**Task goal**
Starting at the line that contains "a) If arr[i] is not", copy each line through the end of the listing below. Include both ends and output nothing more.

════════════════

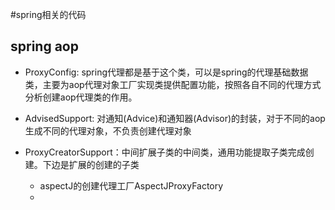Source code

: #spring相关的代码

## spring aop 
 * ProxyConfig:
 spring代理都是基于这个类，可以是spring的代理基础数据类，主要为aop代理对象工厂实现类提供配置功能，按照各自不同的代理方式分析创建aop代理类的作用。

 * AdvisedSupport:
 对通知(Advice)和通知器(Advisor)的封装，对于不同的aop生成不同的代理对象，不负责创建代理对象

 * ProxyCreatorSupport：中间扩展子类的中间类，通用功能提取子类完成创建。下边是扩展的创建的子类
 
    * aspectJ的创建代理工厂AspectJProxyFactory
    * 


    
          
       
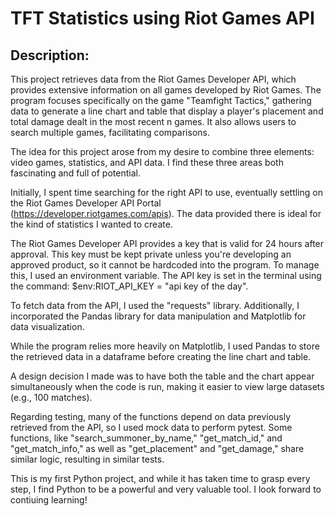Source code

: # TFT Statistics using Riot Games API

## Description:
This project retrieves data from the Riot Games Developer API, which provides extensive information on all games developed by Riot Games. The program focuses specifically on the game "Teamfight Tactics," gathering data to generate a line chart and table that display a player's placement and total damage dealt in the most recent n games. It also allows users to search multiple games, facilitating comparisons.

The idea for this project arose from my desire to combine three elements: video games, statistics, and API data. I find these three areas both fascinating and full of potential.

Initially, I spent time searching for the right API to use, eventually settling on the Riot Games Developer API Portal (https://developer.riotgames.com/apis). The data provided there is ideal for the kind of statistics I wanted to create.

The Riot Games Developer API provides a key that is valid for 24 hours after approval. This key must be kept private unless you're developing an approved product, so it cannot be hardcoded into the program. To manage this, I used an environment variable. The API key is set in the terminal using the command: $env:RIOT_API_KEY = "api key of the day".

To fetch data from the API, I used the "requests" library. Additionally, I incorporated the Pandas library for data manipulation and Matplotlib for data visualization.

While the program relies more heavily on Matplotlib, I used Pandas to store the retrieved data in a dataframe before creating the line chart and table.

A design decision I made was to have both the table and the chart appear simultaneously when the code is run, making it easier to view large datasets (e.g., 100 matches).

Regarding testing, many of the functions depend on data previously retrieved from the API, so I used mock data to perform pytest. Some functions, like "search_summoner_by_name," "get_match_id," and "get_match_info," as well as "get_placement" and "get_damage," share similar logic, resulting in similar tests.

This is my first Python project, and while it has taken time to grasp every step, I find Python to be a powerful and very valuable tool. I look forward to contiuing learning!
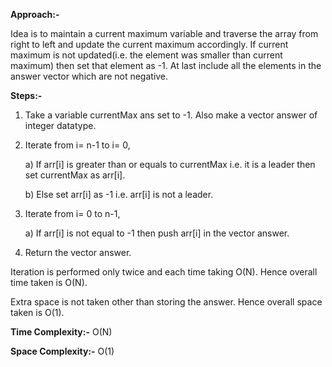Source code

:**Approach:-**

Idea is to maintain a current maximum variable and traverse the array from right to left and update the current maximum accordingly. If current maximum is not updated(i.e. the element was smaller than current maximum) then set that element as -1.
At last include all the elements in the answer vector which are not negative.

**Steps:-**
1. Take a variable currentMax ans set to -1. Also make a vector answer of integer datatype.
2. Iterate from i= n-1 to i= 0,
    
    a) If arr[i] is greater than or equals to currentMax i.e. it is a leader then set currentMax as arr[i].
    
    b) Else set arr[i] as -1 i.e. arr[i] is not a leader.
3. Iterate from i= 0 to n-1,
    
    a) If arr[i] is not equal to -1 then push arr[i] in the vector answer.
4. Return the vector answer.

Iteration is performed only twice and each time taking O(N). Hence overall time taken is O(N).

Extra space is not taken other than storing the answer. Hence overall space taken is O(1).

**Time Complexity:-** O(N)

**Space Complexity:-** O(1)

════════════════

**Response**
    a) If arr[i] is not equal to -1 then push arr[i] in the vector answer.
4. Return the vector answer.

Iteration is performed only twice and each time taking O(N). Hence overall time taken is O(N).

Extra space is not taken other than storing the answer. Hence overall space taken is O(1).

**Time Complexity:-** O(N)

**Space Complexity:-** O(1)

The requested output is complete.